Hyperparameter Tuning Examples

This page demonstrates how to perform hyperparameter optimization for POMDP planners using the POMDPPlanners framework. We’ll show how to optimize different algorithms on various environments using Optuna-based optimization.

Overview

Hyperparameter tuning is crucial for achieving optimal performance in POMDP planning.
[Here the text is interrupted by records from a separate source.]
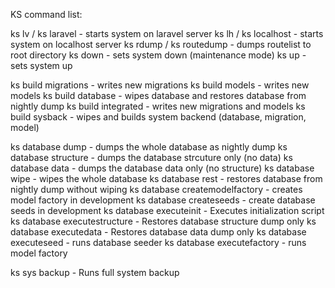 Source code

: KS command list:

ks lv / ks laravel              -   starts system on laravel server
ks lh / ks localhost            -   starts system on localhost server
ks rdump / ks routedump         -   dumps routelist to root directory
ks down                         -   sets system down (maintenance mode)
ks up                           -   sets system up

ks build migrations             -   writes new migrations
ks build models                 -   writes new models
ks build database               -   wipes database and restores database from nightly dump
ks build integrated             -   writes new migrations and models
ks build sysback                -   wipes and builds system backend (database, migration, model)

ks database dump                -   dumps the whole database as nightly dump
ks database structure           -   dumps the database strcuture only (no data)
ks database data                -   dumps the database data only (no structure)
ks database wipe                -   wipes the whole database
ks database rest                -   restores database from nightly dump without wiping
ks database createmodelfactory  -   creates model factory in development <NOT YET IMPLEMENTED>
ks database createseeds         -   create database seeds in development <NOT YET IMPLEMENTED>
ks database executeinit         -   Executes initialization script
ks database executestructure    -   Restores database structure dump only
ks database executedata         -   Restores database data dump only
ks database executeseed         -   runs database seeder 
ks database executefactory      -   runs model factory <NOT YET IMPLEMENTED>

ks sys backup                   -   Runs full system backup
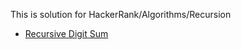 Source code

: This is solution for HackerRank/Algorithms/Recursion

* [Recursive Digit Sum](https://www.hackerrank.com/challenges/recursive-digit-sum/problem)
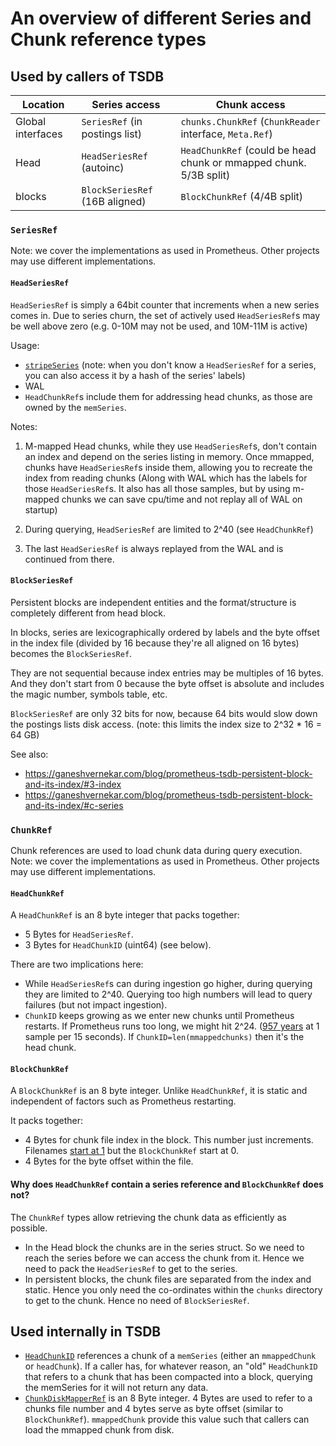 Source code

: # An overview of different Series and Chunk reference types

## Used by callers of TSDB

| Location           | Series access                  | Chunk access                                                       |
|--------------------|--------------------------------|--------------------------------------------------------------------|
| Global interfaces  | `SeriesRef` (in postings list) | `chunks.ChunkRef`            (`ChunkReader` interface, `Meta.Ref`) |
| Head               | `HeadSeriesRef`      (autoinc) | `HeadChunkRef` (could be head chunk or mmapped chunk.  5/3B split) |
| blocks             | `BlockSeriesRef` (16B aligned) | `BlockChunkRef`                                       (4/4B split) |

### `SeriesRef`

Note: we cover the implementations as used in Prometheus.  Other projects may use different implementations.

#### `HeadSeriesRef`

`HeadSeriesRef` is simply a 64bit counter that increments when a new series comes in.
Due to series churn, the set of actively used `HeadSeriesRef`s may be well above zero (e.g. 0-10M may not be used, and 10M-11M is active)

Usage:
* [`stripeSeries`](https://github.com/prometheus/prometheus/blob/fdbc40a9efcc8197a94f23f0e479b0b56e52d424/tsdb/head.go#L1292-L1298) (note: when you don't know a `HeadSeriesRef` for a series, you can also access it by a hash of the series' labels)
* WAL
* `HeadChunkRef`s include them for addressing head chunks, as those are owned by the `memSeries`.

Notes:
1) M-mapped Head chunks, while they use `HeadSeriesRef`s, don't contain an index and depend on the series listing in memory.
Once mmapped, chunks have `HeadSeriesRef`s inside them, allowing you to recreate the index from reading chunks
(Along with WAL which has the labels for those `HeadSeriesRef`s. It also has all those samples, but by using m-mapped chunks we can save cpu/time and not replay all of WAL on startup)

2) During querying, `HeadSeriesRef` are limited to 2^40 (see `HeadChunkRef`)

3) The last `HeadSeriesRef` is always replayed from the WAL and is continued from there.

#### `BlockSeriesRef`

Persistent blocks are independent entities and the format/structure is completely different from head block.

In blocks, series are lexicographically ordered by labels and the byte offset in the index file (divided by 16 because they're all aligned on 16 bytes) becomes the `BlockSeriesRef`.

They are not sequential because index entries may be multiples of 16 bytes. And they don't start from 0 because the byte offset is absolute and includes the magic number, symbols table, etc.

`BlockSeriesRef` are only 32 bits for now, because 64 bits would slow down the postings lists disk access. (note: this limits the index size to 2^32 * 16 = 64 GB)


See also:
* https://ganeshvernekar.com/blog/prometheus-tsdb-persistent-block-and-its-index/#3-index
* https://ganeshvernekar.com/blog/prometheus-tsdb-persistent-block-and-its-index/#c-series

### `ChunkRef`

Chunk references are used to load chunk data during query execution.
Note: we cover the implementations as used in Prometheus.  Other projects may use different implementations.

#### `HeadChunkRef`

A `HeadChunkRef` is an 8 byte integer that packs together:

* 5 Bytes for `HeadSeriesRef`.
* 3 Bytes for `HeadChunkID` (uint64) (see below).

There are two implications here:

* While `HeadSeriesRef`s can during ingestion go higher, during querying they are limited to 2^40.  Querying too high numbers will lead to query failures (but not impact ingestion).
* `ChunkID` keeps growing as we enter new chunks until Prometheus restarts. If Prometheus runs too long, we might hit 2^24.
  ([957 years](https://www.wolframalpha.com/input/?i=2%5E24+*+120+*+15+seconds+in+years) at 1 sample per 15 seconds).  If `ChunkID=len(mmappedchunks)` then it's the head chunk.

#### `BlockChunkRef`

A `BlockChunkRef` is an 8 byte integer.  Unlike `HeadChunkRef`, it is static and independent of factors such as Prometheus restarting.

It packs together:

* 4 Bytes for chunk file index in the block. This number just increments. Filenames [start at 1](https://ganeshvernekar.com/blog/prometheus-tsdb-persistent-block-and-its-index/#contents-of-a-block)
but the `BlockChunkRef` start at 0.
* 4 Bytes for the byte offset within the file.

#### Why does `HeadChunkRef` contain a series reference and `BlockChunkRef` does not?

The `ChunkRef` types allow retrieving the chunk data as efficiently as possible.
* In the Head block the chunks are in the series struct. So we need to reach the series before we can access the chunk from it.
  Hence we need to pack the `HeadSeriesRef` to get to the series.
* In persistent blocks, the chunk files are separated from the index and static. Hence you only need the co-ordinates within the `chunks` directory
  to get to the chunk. Hence no need of `BlockSeriesRef`.

## Used internally in TSDB

* [`HeadChunkID`](https://pkg.go.dev/github.com/prometheus/prometheus@v1.8.2-0.20211105201321-411021ada9ab/tsdb/chunks#HeadChunkID) references a chunk of a `memSeries` (either an `mmappedChunk` or `headChunk`).
  If a caller has, for whatever reason, an "old" `HeadChunkID` that refers to a chunk that has been compacted into a block, querying the memSeries for it will not return any data.
* [`ChunkDiskMapperRef`](https://pkg.go.dev/github.com/prometheus/prometheus@v1.8.2-0.20211105201321-411021ada9ab/tsdb/chunks#ChunkDiskMapperRef) is an 8 Byte integer.
  4 Bytes are used to refer to a chunks file number and 4 bytes serve as byte offset (similar to `BlockChunkRef`).  `mmappedChunk` provide this value such that callers can load the mmapped chunk from disk.

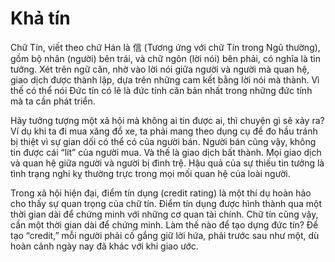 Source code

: # Khả tín

Chữ Tín, viết theo chữ Hán là 信 (Tương ứng với chữ Tín trong Ngũ thường), gồm bộ nhân (người) bên trái, và chữ ngôn (lời nói) bên phải, có nghĩa là tin tưởng. Xét trên ngữ căn, nhờ vào lời nói giữa người và người mà quan hệ, giao dịch được thành lập, dựa trên những cam kết bằng lời nói mà thành. Vì thế có thể nói Đức tín có lẽ là đức tính căn bản nhất trong những đức tính mà ta cần phát triển.

Hãy tưởng tượng một xã hội mà không ai tin được ai, thì chuyện gì sẽ xảy ra? Ví dụ khi ta đi mua xăng đổ xe, ta phải mang theo dụng cụ để đo hầu tránh bị thiệt vì sự gian dối có thể có của người bán. Người bán cũng vậy, không tin được cái “lít” của người mua. Và thế là giao dịch bất thành. Mọi giao dịch và quan hệ giữa người và người bị đình trệ. Hậu quả của sự thiếu tin tưởng là tình trạng nghi kỵ thường trực trong mọi mối quan hệ của loài người.

Trong xã hội hiện đại, điểm tín dụng (credit rating) là một thí dụ hoàn hảo cho thấy sự quan trọng của chữ tín. Điểm tín dụng được hình thành qua một thời gian dài để chứng minh với những cơ quan tài chính. Chữ tín cũng vậy, cần một thời gian dài để chứng minh. Làm thế nào để tạo dựng đức tín? Để tạo “credit,” mỗi người phải cố gắng giữ lời hứa, phải trước sau như một, dù hoàn cảnh ngày nay đã khác với khi  giao ước. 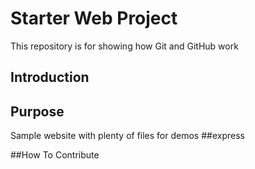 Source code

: # Starter Web Project
This repository is for showing how Git and GitHub work
## Introduction

## Purpose
Sample website with plenty of files for demos
##express

##How To Contribute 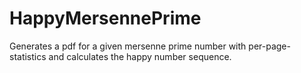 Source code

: # HappyMersennePrime
Generates a pdf for a given mersenne prime number with per-page-statistics and calculates the happy number sequence.
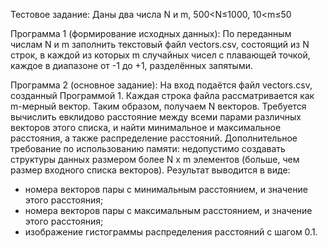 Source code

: Тестовое задание:
Даны два числа N и m, 500&lt;N≤1000, 10&lt;m≤50

Программа 1 (формирование исходных данных):
По переданным числам N и m заполнить текстовый файл vectors.csv, состоящий из N строк,
в каждой из которых m случайных чисел с плавающей точкой, каждое в диапазоне от -1 до +1,
разделённых запятыми.

Программа 2 (основное задание):
На вход подаётся файл vectors.csv, созданный Программой 1. Каждая строка файла
рассматривается как m-мерный вектор. Таким образом, получаем N векторов. Требуется
вычислить евклидово расстояние между всеми парами различных векторов этого списка, и найти
минимальное и максимальное расстояния, а также распределение расстояний.
Дополнительное требование по использованию памяти: недопустимо создавать
структуры данных размером более N x m элементов (больше, чем размер входного списка
векторов).
Результат выводится в виде:
- номера векторов пары с минимальным расстоянием, и значение этого расстояния;
- номера векторов пары с максимальным расстоянием, и значение этого расстояния;
- изображение гистограммы распределения расстояний с шагом 0.1.
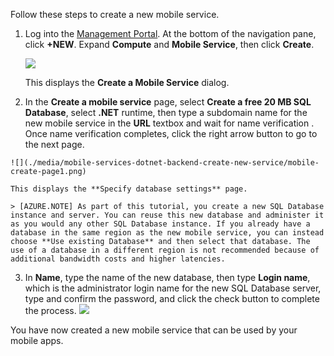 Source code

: 
Follow these steps to create a new mobile service.

1.	Log into the [Management Portal](https://manage.windowsazure.cn/). At the bottom of the navigation pane, click **+NEW**. Expand **Compute** and **Mobile Service**, then click **Create**.
	
	![](./media/mobile-services-dotnet-backend-create-new-service/mobile-create.png)

	This displays the **Create a Mobile Service** dialog.

2.	In the **Create a <!-- deleted by customization Mobile Service** --><!-- keep by customization: begin --> mobile service** <!-- keep by customization: end --> page, select **Create a free 20 MB SQL Database**, select **.NET** runtime, then type a subdomain name for the new mobile service in the **URL** textbox <!-- keep by customization: begin --> and wait for name verification <!-- keep by customization: end -->. <!-- deleted by customization Click --><!-- keep by customization: begin --> Once name verification completes, click <!-- keep by customization: end --> the right arrow button to go to the next page.
<!-- deleted by customization
	![](./media/mobile-services-dotnet-backend-create-new-service/mobile-create-page1.png)
-->
<!-- keep by customization: begin -->

	![](./media/mobile-services-dotnet-backend-create-new-service/mobile-create-page1.png)
<!-- keep by customization: end -->

	This displays the **Specify database settings** page.

	> [AZURE.NOTE] As part of this tutorial, you create a new SQL Database instance and server. You can reuse this new database and administer it as you would any other SQL Database instance. If you already have a database in the same region as the new mobile service, you can instead choose **Use existing Database** and then select that database. The use of a database in a different region is not recommended because of additional bandwidth costs and higher latencies.

3.	In **Name**, type the name of the new database, then type **Login name**, which is the administrator login name for the new SQL Database server, type and confirm the password, and click the check button to complete the process.
	![](./media/mobile-services-dotnet-backend-create-new-service/mobile-create-page2.png)

You have now created a new mobile service that can be used by your mobile apps.

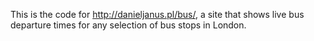 This is the code for http://danieljanus.pl/bus/, a site that shows
live bus departure times for any selection of bus stops in London. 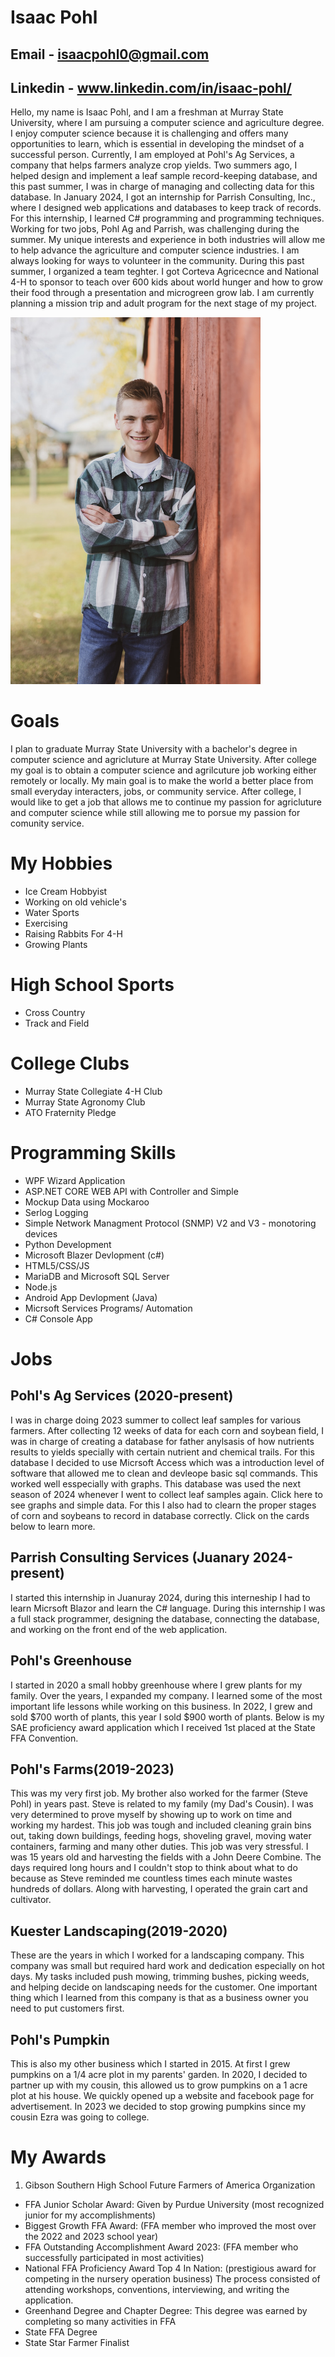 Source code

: # Isaac Pohl
## Email - isaacpohl0@gmail.com
## Linkedin - www.linkedin.com/in/isaac-pohl/
Hello, my name is Isaac Pohl, and I am a freshman at Murray State University, where I am pursuing a computer science and agriculture degree. I enjoy computer science because it is challenging and offers many opportunities to learn, which is essential in developing the mindset of a successful person. Currently, I am employed at Pohl's Ag Services, a company that helps farmers analyze crop yields. Two summers ago, I helped design and implement a leaf sample record-keeping database, and this past summer, I was in charge of managing and collecting data for this database. In January 2024, I got an internship for Parrish Consulting, Inc., where I designed web applications and databases to keep track of records. For this internship, I learned C# programming and programming techniques. Working for two jobs, Pohl Ag and Parrish, was challenging during the summer. My unique interests and experience in both industries will allow me to help advance the agriculture and computer science industries. I am always looking for ways to volunteer in the community. During this past summer, I organized a team teghter. I got Corteva Agricecnce and National 4-H to sponsor to teach over 600 kids about world hunger and how to grow their food through a presentation and microgreen grow lab. I am currently planning a mission trip and adult program for the next stage of my project. 

<img src="IMG_9705.jpg" alt="isolated" width="400"/>



# Goals
I plan to graduate Murray State University with a bachelor's degree in computer science and agricluture at Murray State University. After college my goal is to obtain a computer science and agrilcuture job working either remotely or locally. My main goal is to make the world a better place from small everyday interacters, jobs, or community service. After college, I would like to get a job that allows me to continue my passion for agricluture and computer science while still allowing me to porsue my passion for comunity service. 

# My Hobbies 
* Ice Cream Hobbyist
* Working on old vehicle's
* Water Sports
* Exercising
* Raising Rabbits For 4-H
* Growing Plants

# High School Sports 
* Cross Country
* Track and Field

# College Clubs 
* Murray State Collegiate 4-H Club	
* Murray State Agronomy Club
* ATO Fraternity Pledge

# Programming Skills
*   WPF Wizard Application
*   ASP.NET CORE WEB API with Controller and Simple
*   Mockup Data using Mockaroo
*   Serlog Logging
*   Simple Network Managment Protocol (SNMP) V2 and V3 - monotoring devices
*   Python Development
*   Microsoft Blazer Devlopment (c#)
*   HTML5/CSS/JS
*   MariaDB and Microsoft SQL Server
*   Node.js
*   Android App Devlopment (Java)
*   Micrsoft Services Programs/ Automation
*   C# Console App

# Jobs
## Pohl's Ag Services (2020-present)
I was in charge doing 2023 summer to collect leaf samples for various farmers. After collecting 12 weeks of data for each corn and soybean field, I was in charge of creating a database for father anylsasis of how nutrients results to yields specially with certain nutrient and chemical trails. For this database I decided to use Micrsoft Access which was a introduction level of software that allowed me to clean and devleope basic sql commands. This worked well esspecially with graphs. This database was used the next season of 2024 whenever I went to collect leaf samples again. Click here to see graphs and simple data. For this I also had to clearn the proper stages of corn and soybeans to record in database correctly. Click on the cards below to learn more.



## Parrish Consulting Services (Juanary 2024-present)
I started this internship in Juanuray 2024, during this interneship I had to learn Micrsoft Blazor and learn the C# language. During this internship I was a full stack programmer, designing the database, connecting the database, and working on the front end of the web application. 

## Pohl's Greenhouse
I started in 2020 a small hobby greenhouse where I grew plants for my family. Over the years, I expanded my company. I learned some of the most important life lessons while working on this business. In 2022, I grew and sold $700 worth of plants, this year I sold $900 worth of plants. Below is my SAE proficiency award application which I received 1st placed at the State FFA Convention.

## Pohl's Farms(2019-2023)
This was my very first job. My brother also worked for the farmer (Steve Pohl) in years past. Steve is related to my family (my Dad's Cousin). I was very determined to prove myself by showing up to work on time and working my hardest. This job was tough and included cleaning grain bins out, taking down buildings, feeding hogs, shoveling gravel, moving water containers, farming and many other duties. This job was very stressful. I was 15 years old and harvesting the fields with a John Deere Combine. The days required long hours and I couldn't stop to think about what to do because as Steve reminded me countless times each minute wastes hundreds of dollars. Along with harvesting, I operated the grain cart and cultivator.

## Kuester Landscaping(2019-2020)
These are the years in which I worked for a landscaping company. This company was small but required hard work and dedication especially on hot days. My tasks included push mowing, trimming bushes, picking weeds, and helping decide on landscaping needs for the customer. One important thing which I learned from this company is that as a business owner you need to put customers first.

## Pohl's Pumpkin
This is also my other business which I started in 2015. At first I grew pumpkins on a 1/4 acre plot in my parents' garden. In 2020, I decided to partner up with my cousin, this allowed us to grow pumpkins on a 1 acre plot at his house. We quickly opened up a website and facebook page for advertisement. In 2023 we decided to stop growing pumpkins since my cousin Ezra was going to college.

# My Awards
1. Gibson Southern High School Future Farmers of America Organization
- FFA Junior Scholar Award: Given by Purdue University (most recognized junior for my accomplishments)
- Biggest Growth FFA Award: (FFA member who improved the most over the 2022 and 2023 school year)
- FFA Outstanding Accomplishment Award 2023: (FFA member who successfully participated in most activities)
- National FFA Proficiency Award Top 4 In Nation: (prestigious award for competing in the nursery operation business) The process consisted of attending workshops, conventions, interviewing, and writing the application.
- Greenhand Degree and Chapter Degree: This degree was earned by completing so many activities in FFA
- State FFA Degree
- State Star Farmer Finalist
The framework provides a comprehensive hyperparameter optimization system that:

  • Uses Optuna for efficient parameter search

  • Supports both numerical and categorical parameters

  • Provides MLflow integration for experiment tracking

  • Handles multiple environments and algorithms simultaneously

  • Includes statistical analysis and confidence intervals

Basic Hyperparameter Optimization

Let’s start with a simple example optimizing POMCP on the Tiger POMDP:

from pathlib import Path
from POMDPPlanners.simulations.simulations_api import SimulationsAPI
from POMDPPlanners.configs.environment_configs import EnvironmentConfigsAPI
from POMDPPlanners.configs.planners_hyperparam_configs import PlannersHyperparamConfigs
from POMDPPlanners.core.simulation import (
    NumericalHyperParameter, CategoricalHyperParameter
)
from POMDPPlanners.core.simulation.hyperparameter_tuning import (
    HyperParameterRunParams, HyperParameterOptimizationDirection
)

# Initialize the API
api = SimulationsAPI(
    cache_dir_path=Path("./hyperparameter_results"),
    debug=True
)

# Create environment configuration
env_configs = EnvironmentConfigsAPI(discount_factor=0.95)
tiger_env, tiger_belief = env_configs.tiger_pomdp_config(n_particles=1000)

# Create planner configuration
planner_configs = PlannersHyperparamConfigs(discount_factor=0.95)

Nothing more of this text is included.